Haven’t you ever wanted to live in a tree, to climb up a rope ladder to get into your house? I sure have! I once heard of a man who had a very tall cathedral ceiling in the wide-open front part of his house, and he had an adventurous boy, and he put the two together, and, holy smoke! The boy had his bedroom high up, bounded by walls on two sides and the ceiling overhead, and only a rope ladder for climbing up. God bless that man!

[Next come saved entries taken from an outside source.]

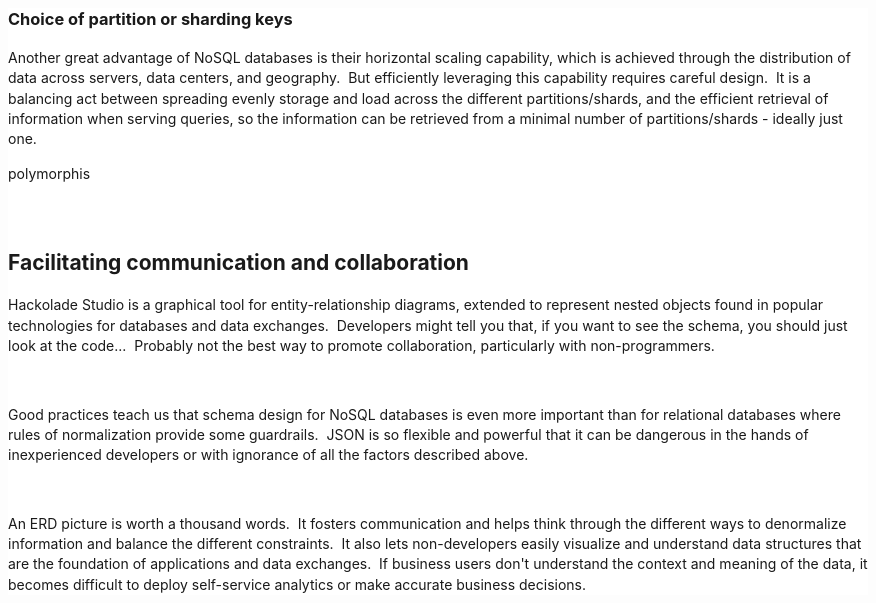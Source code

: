 ### Choice of partition or sharding keys

Another great advantage of NoSQL databases is their horizontal scaling capability, which is achieved through the distribution of data across servers, data centers, and geography.&nbsp; But efficiently leveraging this capability requires careful design.&nbsp; It is a balancing act between spreading evenly storage and load across the different partitions/shards, and the efficient retrieval of information when serving queries, so the information can be retrieved from a minimal number of partitions/shards - ideally just one.&nbsp;

polymorphis

&nbsp;

## Facilitating communication and collaboration

Hackolade Studio is a graphical tool for entity-relationship diagrams, extended to represent nested objects found in popular technologies for databases and data exchanges.&nbsp; Developers might tell you that, if you want to see the schema, you should just look at the code...&nbsp; Probably not the best way to promote collaboration, particularly with non-programmers.

&nbsp;

Good practices teach us that schema design for NoSQL databases is even more important than for relational databases where rules of normalization provide some guardrails.&nbsp; JSON is so flexible and powerful that it can be dangerous in the hands of inexperienced developers or with ignorance of all the factors described above.

&nbsp;

An ERD picture is worth a thousand words.&nbsp; It fosters communication and helps think through the different ways to denormalize information and balance the different constraints.&nbsp; It also lets non-developers easily visualize and understand data structures that are the foundation of applications and data exchanges.&nbsp; If business users don't understand the context and meaning of the data, it becomes difficult to deploy self-service analytics or make accurate business decisions.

When I was a kid, everybody saw our Film of the Week, because Walt Disney made sure it was shown once a year, just as all the boys I knew read that fine novel of living up in the Catskills by yourself, My Side of the Mountain. Now, Swiss Family Robinson, I mean the novel by the Reverend Johann David Wyss, isn’t about living alone. It’s about leaving behind the staid gray ways of office life and school drudgery in Switzerland — though it’s hard for me to imagine that anything in Switzerland can ever be really gray — to pull up stakes and sail to New Guinea to start a vigorous new life outdoors in the tropics. Pastor Wyss wrote the novel for his sons, to teach them about good hard work, ingenuity, perseverance, sticking together as a family, and prayer to God, who is to be the center of our work and our family life. His novel was titled Die Schweizerische Robinson, meaning The Swiss Robinsons: not that the family was named “Robinson,” because that’s an English name, not Swiss, but that they were a family of Robinsons, that is, of Robinson Crusoes, after the castaway hero of Daniel Defoe’s novel that everybody in Europe had been reading for almost 200 years. The family in the novel consists of father, mother, and four sons; later they discover a castaway English girl who comes to live with them. So they don’t need to discover “Friday” and teach him how to speak English, just so they won’t be alone. They aren’t alone. They work together, they quarrel, they make up their quarrels, they play, they build things — the Swiss of course are notoriously diligent inventors — and they pray together. Why, the first spoken words in the novel are these, by the father, as their ship is sinking,
My beloved children, God can save us, for there is nothing impossible to Him. We must hold ourselves resigned, and rely on what He sees fit to do.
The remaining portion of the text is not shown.